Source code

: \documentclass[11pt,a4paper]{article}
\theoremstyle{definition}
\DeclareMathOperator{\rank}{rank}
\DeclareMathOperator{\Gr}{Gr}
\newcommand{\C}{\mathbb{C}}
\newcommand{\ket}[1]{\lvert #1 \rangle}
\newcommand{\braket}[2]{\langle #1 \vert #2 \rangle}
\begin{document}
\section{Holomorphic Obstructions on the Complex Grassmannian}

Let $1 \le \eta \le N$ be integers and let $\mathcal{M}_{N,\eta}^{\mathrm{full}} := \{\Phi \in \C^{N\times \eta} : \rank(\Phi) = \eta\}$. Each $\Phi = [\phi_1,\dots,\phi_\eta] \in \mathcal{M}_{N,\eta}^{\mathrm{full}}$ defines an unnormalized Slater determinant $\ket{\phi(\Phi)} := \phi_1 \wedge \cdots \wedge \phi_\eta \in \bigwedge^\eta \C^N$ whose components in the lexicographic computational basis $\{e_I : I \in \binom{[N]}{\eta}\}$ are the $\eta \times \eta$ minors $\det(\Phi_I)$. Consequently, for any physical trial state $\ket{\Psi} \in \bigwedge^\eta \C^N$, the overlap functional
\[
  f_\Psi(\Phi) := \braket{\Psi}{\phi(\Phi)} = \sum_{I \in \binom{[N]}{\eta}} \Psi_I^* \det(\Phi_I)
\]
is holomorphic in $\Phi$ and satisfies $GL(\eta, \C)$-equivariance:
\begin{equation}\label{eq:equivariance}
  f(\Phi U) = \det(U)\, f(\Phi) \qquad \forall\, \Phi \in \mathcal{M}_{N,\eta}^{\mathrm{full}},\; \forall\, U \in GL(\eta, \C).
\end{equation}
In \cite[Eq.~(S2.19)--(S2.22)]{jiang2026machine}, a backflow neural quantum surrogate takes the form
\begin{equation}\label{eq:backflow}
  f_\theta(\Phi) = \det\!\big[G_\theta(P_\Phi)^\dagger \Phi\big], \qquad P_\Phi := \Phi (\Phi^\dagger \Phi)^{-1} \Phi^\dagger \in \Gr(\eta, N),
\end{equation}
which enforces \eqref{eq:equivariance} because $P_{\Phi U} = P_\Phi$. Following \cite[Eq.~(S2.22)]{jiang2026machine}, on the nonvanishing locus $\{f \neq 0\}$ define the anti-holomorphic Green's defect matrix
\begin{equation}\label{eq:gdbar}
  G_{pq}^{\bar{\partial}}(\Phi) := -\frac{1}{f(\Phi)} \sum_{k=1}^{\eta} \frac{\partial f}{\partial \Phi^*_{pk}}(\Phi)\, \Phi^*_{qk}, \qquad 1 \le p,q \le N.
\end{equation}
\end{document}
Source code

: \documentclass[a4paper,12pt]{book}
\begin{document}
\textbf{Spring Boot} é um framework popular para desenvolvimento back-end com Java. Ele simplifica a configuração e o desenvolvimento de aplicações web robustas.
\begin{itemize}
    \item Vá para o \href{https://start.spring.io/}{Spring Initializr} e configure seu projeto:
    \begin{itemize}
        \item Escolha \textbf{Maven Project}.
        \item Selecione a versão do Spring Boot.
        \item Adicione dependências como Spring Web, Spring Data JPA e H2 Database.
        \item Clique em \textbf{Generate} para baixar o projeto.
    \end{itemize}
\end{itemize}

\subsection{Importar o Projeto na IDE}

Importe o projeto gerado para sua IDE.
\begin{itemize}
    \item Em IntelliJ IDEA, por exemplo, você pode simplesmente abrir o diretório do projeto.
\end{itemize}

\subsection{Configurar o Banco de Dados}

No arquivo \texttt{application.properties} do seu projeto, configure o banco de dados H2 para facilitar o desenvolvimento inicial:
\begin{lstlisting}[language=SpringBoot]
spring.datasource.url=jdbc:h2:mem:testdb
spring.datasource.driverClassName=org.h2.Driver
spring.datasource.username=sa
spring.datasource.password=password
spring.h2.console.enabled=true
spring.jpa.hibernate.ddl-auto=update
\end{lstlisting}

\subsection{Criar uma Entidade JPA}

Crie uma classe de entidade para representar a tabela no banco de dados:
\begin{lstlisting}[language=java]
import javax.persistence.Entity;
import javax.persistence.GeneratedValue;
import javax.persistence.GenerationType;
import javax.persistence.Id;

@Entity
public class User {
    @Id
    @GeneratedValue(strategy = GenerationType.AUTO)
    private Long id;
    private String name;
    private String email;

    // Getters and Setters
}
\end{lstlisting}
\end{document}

========

* _EXERCISE PROMPT_:
Your task is to write out every record exactly.

* _SOLUTION FOR THIS EXERCISE_:
Source code

: \documentclass[11pt,a4paper]{article}
\theoremstyle{definition}
\DeclareMathOperator{\rank}{rank}
\DeclareMathOperator{\Gr}{Gr}
\newcommand{\C}{\mathbb{C}}
\newcommand{\ket}[1]{\lvert #1 \rangle}
\newcommand{\braket}[2]{\langle #1 \vert #2 \rangle}
\begin{document}
\section{Holomorphic Obstructions on the Complex Grassmannian}

Let $1 \le \eta \le N$ be integers and let $\mathcal{M}_{N,\eta}^{\mathrm{full}} := \{\Phi \in \C^{N\times \eta} : \rank(\Phi) = \eta\}$. Each $\Phi = [\phi_1,\dots,\phi_\eta] \in \mathcal{M}_{N,\eta}^{\mathrm{full}}$ defines an unnormalized Slater determinant $\ket{\phi(\Phi)} := \phi_1 \wedge \cdots \wedge \phi_\eta \in \bigwedge^\eta \C^N$ whose components in the lexicographic computational basis $\{e_I : I \in \binom{[N]}{\eta}\}$ are the $\eta \times \eta$ minors $\det(\Phi_I)$. Consequently, for any physical trial state $\ket{\Psi} \in \bigwedge^\eta \C^N$, the overlap functional
\[
  f_\Psi(\Phi) := \braket{\Psi}{\phi(\Phi)} = \sum_{I \in \binom{[N]}{\eta}} \Psi_I^* \det(\Phi_I)
\]
is holomorphic in $\Phi$ and satisfies $GL(\eta, \C)$-equivariance:
\begin{equation}\label{eq:equivariance}
  f(\Phi U) = \det(U)\, f(\Phi) \qquad \forall\, \Phi \in \mathcal{M}_{N,\eta}^{\mathrm{full}},\; \forall\, U \in GL(\eta, \C).
\end{equation}
In \cite[Eq.~(S2.19)--(S2.22)]{jiang2026machine}, a backflow neural quantum surrogate takes the form
\begin{equation}\label{eq:backflow}
  f_\theta(\Phi) = \det\!\big[G_\theta(P_\Phi)^\dagger \Phi\big], \qquad P_\Phi := \Phi (\Phi^\dagger \Phi)^{-1} \Phi^\dagger \in \Gr(\eta, N),
\end{equation}
which enforces \eqref{eq:equivariance} because $P_{\Phi U} = P_\Phi$. Following \cite[Eq.~(S2.22)]{jiang2026machine}, on the nonvanishing locus $\{f \neq 0\}$ define the anti-holomorphic Green's defect matrix
\begin{equation}\label{eq:gdbar}
  G_{pq}^{\bar{\partial}}(\Phi) := -\frac{1}{f(\Phi)} \sum_{k=1}^{\eta} \frac{\partial f}{\partial \Phi^*_{pk}}(\Phi)\, \Phi^*_{qk}, \qquad 1 \le p,q \le N.
\end{equation}
\end{document}
Source code

: \documentclass[a4paper,12pt]{book}
\begin{document}
\textbf{Spring Boot} é um framework popular para desenvolvimento back-end com Java. Ele simplifica a configuração e o desenvolvimento de aplicações web robustas.
\begin{itemize}
    \item Vá para o \href{https://start.spring.io/}{Spring Initializr} e configure seu projeto:
    \begin{itemize}
        \item Escolha \textbf{Maven Project}.
        \item Selecione a versão do Spring Boot.
        \item Adicione dependências como Spring Web, Spring Data JPA e H2 Database.
        \item Clique em \textbf{Generate} para baixar o projeto.
    \end{itemize}
\end{itemize}

\subsection{Importar o Projeto na IDE}

Importe o projeto gerado para sua IDE.
\begin{itemize}
    \item Em IntelliJ IDEA, por exemplo, você pode simplesmente abrir o diretório do projeto.
\end{itemize}

\subsection{Configurar o Banco de Dados}

No arquivo \texttt{application.properties} do seu projeto, configure o banco de dados H2 para facilitar o desenvolvimento inicial:
\begin{lstlisting}[language=SpringBoot]
spring.datasource.url=jdbc:h2:mem:testdb
spring.datasource.driverClassName=org.h2.Driver
spring.datasource.username=sa
spring.datasource.password=password
spring.h2.console.enabled=true
spring.jpa.hibernate.ddl-auto=update
\end{lstlisting}

\subsection{Criar uma Entidade JPA}

Crie uma classe de entidade para representar a tabela no banco de dados:
\begin{lstlisting}[language=java]
import javax.persistence.Entity;
import javax.persistence.GeneratedValue;
import javax.persistence.GenerationType;
import javax.persistence.Id;

@Entity
public class User {
    @Id
    @GeneratedValue(strategy = GenerationType.AUTO)
    private Long id;
    private String name;
    private String email;

    // Getters and Setters
}
\end{lstlisting}
\end{document}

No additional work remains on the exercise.